Use a second email address or an email alias when you’re signing up for new apps and sites, and you can then filter messages sent to that address away from your main inbox, but leave them ready to check whenever you like. If you start getting an overwhelming amount of spam to that address, you can shut down the address or alias completely.
In the same way that a few minutes training your spam filter can make more of a difference than you might think, so can unsubscribing from a few unwanted messages—though in this case we’re talking about legitimate promotional and marketing emails from companies you’ve interacted with, not out-of-the-blue spam that’s designed to choke up your inbox or even run some kind of scam.
Both Gmail and Apple Mail (on mobile) will offer up Unsubscribe links on messages that they detect that you can actually unsubscribe from. It may sound like a drop in the ocean just unsubscribing from a few mailing lists a week but it does make a difference in the amount of email cluttering up your inbox.

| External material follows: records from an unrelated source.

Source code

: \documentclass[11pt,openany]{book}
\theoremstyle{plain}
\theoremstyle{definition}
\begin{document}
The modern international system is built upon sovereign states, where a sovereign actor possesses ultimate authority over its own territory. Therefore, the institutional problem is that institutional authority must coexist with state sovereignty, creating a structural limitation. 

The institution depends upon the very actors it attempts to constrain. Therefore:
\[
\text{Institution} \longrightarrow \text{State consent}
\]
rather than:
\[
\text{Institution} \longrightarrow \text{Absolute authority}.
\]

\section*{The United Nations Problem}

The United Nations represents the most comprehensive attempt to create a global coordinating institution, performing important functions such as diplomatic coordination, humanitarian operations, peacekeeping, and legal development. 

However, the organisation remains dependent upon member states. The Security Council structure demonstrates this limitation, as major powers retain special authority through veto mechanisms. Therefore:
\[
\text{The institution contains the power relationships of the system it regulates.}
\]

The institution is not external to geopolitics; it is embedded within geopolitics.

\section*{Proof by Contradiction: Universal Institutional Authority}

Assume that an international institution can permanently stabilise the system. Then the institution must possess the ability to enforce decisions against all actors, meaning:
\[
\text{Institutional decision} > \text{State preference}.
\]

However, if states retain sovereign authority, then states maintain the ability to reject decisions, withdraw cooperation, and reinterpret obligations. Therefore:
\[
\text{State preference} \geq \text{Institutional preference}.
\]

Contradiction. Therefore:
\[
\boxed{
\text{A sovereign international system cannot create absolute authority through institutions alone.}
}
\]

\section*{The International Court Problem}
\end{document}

Emails sent speculatively to your email address to see if its active are different, and hopefully these should be caught by your spam filter immediately. It’s best to delete these unopened, once you’ve checked from the subject header that they are spam, because otherwise you’re alerting the sender that your address is in use—and that can quickly lead to yet more spam.
There’s no shame in admitting you need some extra help to deal with the scourge of spam, and if the built-in algorithms provided by Google, Apple, or whoever manages your inbox just aren’t doing the job, you can call in additional support.
SaneBox—which starts from $7 a month after a free trial—not only cuts out spam but learns which of your messages are most important to you as well, meaning less time wading through emails. It works at the server level with any email client or service.
Spamfighter (free for personal use for Windows) has been going a long time and does an effective job of stopping spam messages from reaching your inbox. It plugs into any email client (instructions are provided) and should give the built-in filters some extra guidance in cutting out spam.
We also like the MailWasher app (Windows only), which again can be configured to work with any email client—it’s free to use with a single email address, though a $40 purchase gets you support for more addresses, and extras like technical support. If you’re finding yourself overrun with spam, then a dedicated solution like MailWasher might be called for.
Finally, SpamSieve is $30 (after a free trial) and macOS only, but it comes highly recommended and seems to do an excellent job of keeping spam messages out of your inbox. It works with whatever email client you use on your Mac, and it comes with plenty of customization options if you need to tweak how it functions.
As always, be wary when signing up for another service, particularly one that’s going to get access to your inbox (Unroll.me will happy auto-unsubscribe from mailing lists for you, for example, but bear in mind it uses aggregated, anonymized data taken from your inbox for market analysis). Check privacy policies and reviews from other users carefully.